UNFCCC – Paris Commitments and beyond

  • The 2023 UN Climate Change Conference will convene from 30 November to 12 December 2023 in Dubai, United Arab Emirates (UAE). The Incoming Presidency announced that COP 28 will focus on four paradigm shifts:
    • Fast-tracking the energy transition and slashing emissions before 2030;
    • Transforming climate finance, by delivering on old promises and setting the framework for a new deal on finance;
    • Putting nature, people, lives, and livelihoods at the heart of climate action; and
    • Mobilizing for the most inclusive COP ever. 
  • In the wake of the Glasgow climate summit in 2021 (COP26), the Netherlands raised its national ambitions and is now aiming for a 60% reduction in carbon emissions by 2030. The Dutch economy must be climate-neutral, fossil-free, nature-inclusive and fully circular by 2050 at the latest.
  • The Netherlands stepped up its national ambitions after COP26 in Glasgow to bring them in line with the 1.5°C target set under the Paris Agreement.
  • Water security will be among key green initiatives taken up by the UAE and the Netherlands ahead of the Cop 28 climate summit in Dubai later this year.

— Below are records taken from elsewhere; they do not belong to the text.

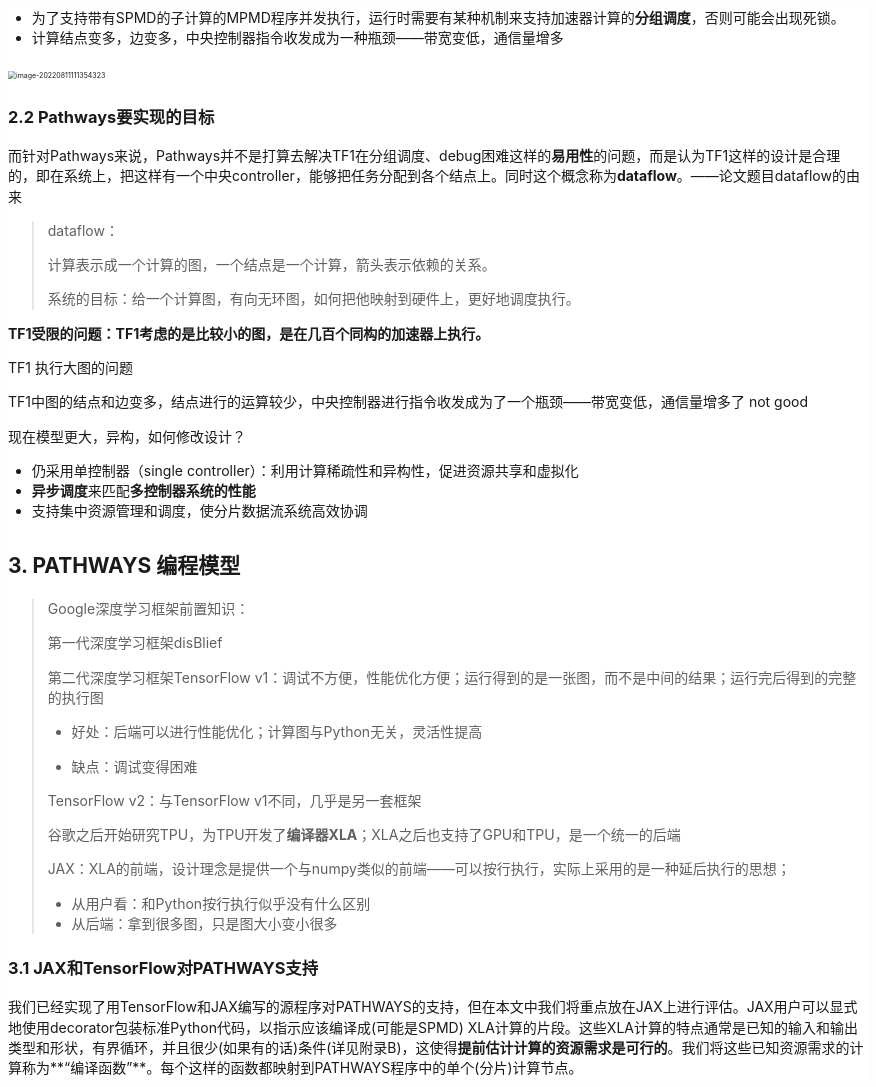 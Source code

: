 - 为了支持带有SPMD的子计算的MPMD程序并发执行，运行时需要有某种机制来支持加速器计算的**分组调度**，否则可能会出现死锁。
- 计算结点变多，边变多，中央控制器指令收发成为一种瓶颈——带宽变低，通信量增多



<img src="https://cdn.jsdelivr.net/gh/Holmes233666/blogImage@main/img/2022/08/11/5164b5e21dab065833633c93189f3fc1-image-20220811111354323-8ceb0f.png" alt="image-20220811111354323" style="zoom:50%;" />

### 2.2 Pathways要实现的目标

而针对Pathways来说，Pathways并不是打算去解决TF1在分组调度、debug困难这样的**易用性**的问题，而是认为TF1这样的设计是合理的，即在系统上，把这样有一个中央controller，能够把任务分配到各个结点上。同时这个概念称为**dataflow**。——论文题目dataflow的由来

>  dataflow：
>
> 计算表示成一个计算的图，一个结点是一个计算，箭头表示依赖的关系。
>
> 系统的目标：给一个计算图，有向无环图，如何把他映射到硬件上，更好地调度执行。

**TF1受限的问题：TF1考虑的是比较小的图，是在几百个同构的加速器上执行。**

TF1 执行大图的问题

TF1中图的结点和边变多，结点进行的运算较少，中央控制器进行指令收发成为了一个瓶颈——带宽变低，通信量增多了 not good

现在模型更大，异构，如何修改设计？

- 仍采用单控制器（single controller）：利用计算稀疏性和异构性，促进资源共享和虚拟化
- **异步调度**来匹配**多控制器系统的性能**
- 支持集中资源管理和调度，使分片数据流系统高效协调

## 3. PATHWAYS 编程模型

>  Google深度学习框架前置知识：
>
> 第一代深度学习框架disBlief
>
> 第二代深度学习框架TensorFlow v1：调试不方便，性能优化方便；运行得到的是一张图，而不是中间的结果；运行完后得到的完整的执行图
>
> - 好处：后端可以进行性能优化；计算图与Python无关，灵活性提高
>
> - 缺点：调试变得困难
>
> TensorFlow v2：与TensorFlow v1不同，几乎是另一套框架
>
> 谷歌之后开始研究TPU，为TPU开发了**编译器XLA**；XLA之后也支持了GPU和TPU，是一个统一的后端
>
> JAX：XLA的前端，设计理念是提供一个与numpy类似的前端——可以按行执行，实际上采用的是一种延后执行的思想；
>
> - 从用户看：和Python按行执行似乎没有什么区别
> - 从后端：拿到很多图，只是图大小变小很多

### 3.1 JAX和TensorFlow对PATHWAYS支持

我们已经实现了用TensorFlow和JAX编写的源程序对PATHWAYS的支持，但在本文中我们将重点放在JAX上进行评估。JAX用户可以显式地使用decorator包装标准Python代码，以指示应该编译成(可能是SPMD) XLA计算的片段。这些XLA计算的特点通常是已知的输入和输出类型和形状，有界循环，并且很少(如果有的话)条件(详见附录B)，这使得**提前估计计算的资源需求是可行的**。我们将这些已知资源需求的计算称为**“编译函数”**。每个这样的函数都映射到PATHWAYS程序中的单个(分片)计算节点。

Furthermore, the COP28 Presidency announced a partnership with the Netherlands and Tajikistan to serve as COP28 Water Champions. COP28 aims to give unprecedented attention to water risks and opportunities across the agenda, from agriculture to disaster prevention.
  • The Dutch Prime Minister Mark Rutte has also pledged to work with the COP28 host, UAE, to mobilize action on a $100 billion package to support lower-income communities around the world affected by climate change. 

Climate agreement

  • The Climate Act provides for a roadmap to decrease emissions in line with the path of the Paris Agreement: 49% by 2030 compared to 1990, and 95% in 2050. The Energy production must be carbon neutral in 2050. It is possible that these targets will soon be raised to match the increased target of the European Union, who want to reduce emissions by 55% by 2030. The pace of reduction is currently not high enough to meet the 2030 and 2050 targets.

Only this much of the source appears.